En medio de apagones generalizados provocados por un severo bloqueo que limita la importación de petróleo y la interrupción del suministro venezolano, Cuba se destaca, gracias a China, como un caso inusual de desarrollo en energías renovables, que representan cerca del 10 % de la electricidad generada en la isla. Sin embargo, el avance a mediano plazo de este tipo de energía parece complicado, según Jorge Piñón, investigador sénior en el Instituto de Energía de la Universidad de Texas.
Con el financiamiento de China, se han establecido más de 50 parques solares en Cuba. La producción de energías renovables experimentó un notable aumento entre 2024 y 2025, pasando del 3 % a casi el 10 %. Pero, ¿por qué el gigante asiático invierte en energías renovables en la isla?
«Esto es parte de la política china», afirma Jorge Piñón. El país «también ha realizado inversiones similares en África, ayudando a la expansión de la infraestructura en naciones en transición económica y política. Es una forma de construir buenas relaciones, lo que tiene un valor político a largo plazo. China está haciendo esto en Cuba y en otros lugares porque lo necesita.

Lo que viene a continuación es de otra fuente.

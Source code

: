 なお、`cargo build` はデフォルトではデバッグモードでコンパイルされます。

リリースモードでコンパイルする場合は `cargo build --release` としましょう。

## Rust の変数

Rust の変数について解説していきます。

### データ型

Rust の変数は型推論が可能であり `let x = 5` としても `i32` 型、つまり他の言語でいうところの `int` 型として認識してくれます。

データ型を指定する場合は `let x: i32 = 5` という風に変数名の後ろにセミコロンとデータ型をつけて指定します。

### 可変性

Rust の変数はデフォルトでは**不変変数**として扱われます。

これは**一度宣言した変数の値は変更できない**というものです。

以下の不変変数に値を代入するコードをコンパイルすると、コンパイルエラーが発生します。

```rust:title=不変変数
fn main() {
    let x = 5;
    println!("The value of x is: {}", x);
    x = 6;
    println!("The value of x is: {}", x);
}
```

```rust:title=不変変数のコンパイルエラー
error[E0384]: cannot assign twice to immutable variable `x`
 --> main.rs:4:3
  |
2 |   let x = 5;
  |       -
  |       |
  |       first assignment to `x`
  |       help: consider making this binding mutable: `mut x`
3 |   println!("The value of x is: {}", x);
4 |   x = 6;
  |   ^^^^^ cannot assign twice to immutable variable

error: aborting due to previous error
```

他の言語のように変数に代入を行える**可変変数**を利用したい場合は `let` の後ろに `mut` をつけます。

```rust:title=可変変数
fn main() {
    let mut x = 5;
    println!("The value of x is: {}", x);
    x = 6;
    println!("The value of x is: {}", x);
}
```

Es una manera de demostrar al resto de la región su contribución económica y humanitaria», explica.
A pesar de este desarrollo, no es suficiente para evitar los apagones que afectan a casi todo el país. El último dejó al 65 % del territorio cubano sin electricidad simultáneamente. El ministro de Energía y Minas anunció que las reservas de combustible están agotadas. Piñón señala que los problemas van más allá de la falta de petróleo.
«El problema de Cuba no es solo la generación de energía, sino las líneas de transmisión, que no han recibido mejoras ni mantenimiento en más de 30 años. Esto es un inconveniente porque se puede tener toda la generación de energía necesaria, pero si no hay líneas para llevar la electricidad a los consumidores, esos parques solares no ofrecen ningún beneficio».
Por lo tanto, los beneficios de la energía solar en Cuba son casi imperceptibles para la mayoría de la población. De ahí que el objetivo de utilizar únicamente energías verdes para 2050 parezca inalcanzable.
«Sin las sanciones de Estados Unidos en el marco del embargo petrolero, esa meta ya era extremadamente difícil de alcanzar para Cuba. En realidad, la energía solar es la única que parece que alcanzará los 1.000 megavatios. La energía eólica no llegará; será cero. La biomasa, también cero, al igual que la sustitución de combustibles fósiles, como el petróleo crudo que están utilizando. Se planeaba cambiar a gas natural licuado, como lo tienen Puerto Rico, República Dominicana y Panamá, pero tampoco. Estas metas cubanas son muy difíciles de cumplir», concluye.
Piñón enfatiza que el desarrollo de las energías renovables es positivo, pero depende de una financiación que Cuba no tiene. Según un análisis del Proyecto de Seguridad para la Transición (TSP), un grupo de expertos vinculado al centro británico Common Wealth, a Cuba le costaría 8.000 millones de dólares generar alrededor del 93 % de su electricidad a partir de fuentes renovables, y un sistema eléctrico 100 % renovable tendría un costo de 19.000 millones de dólares.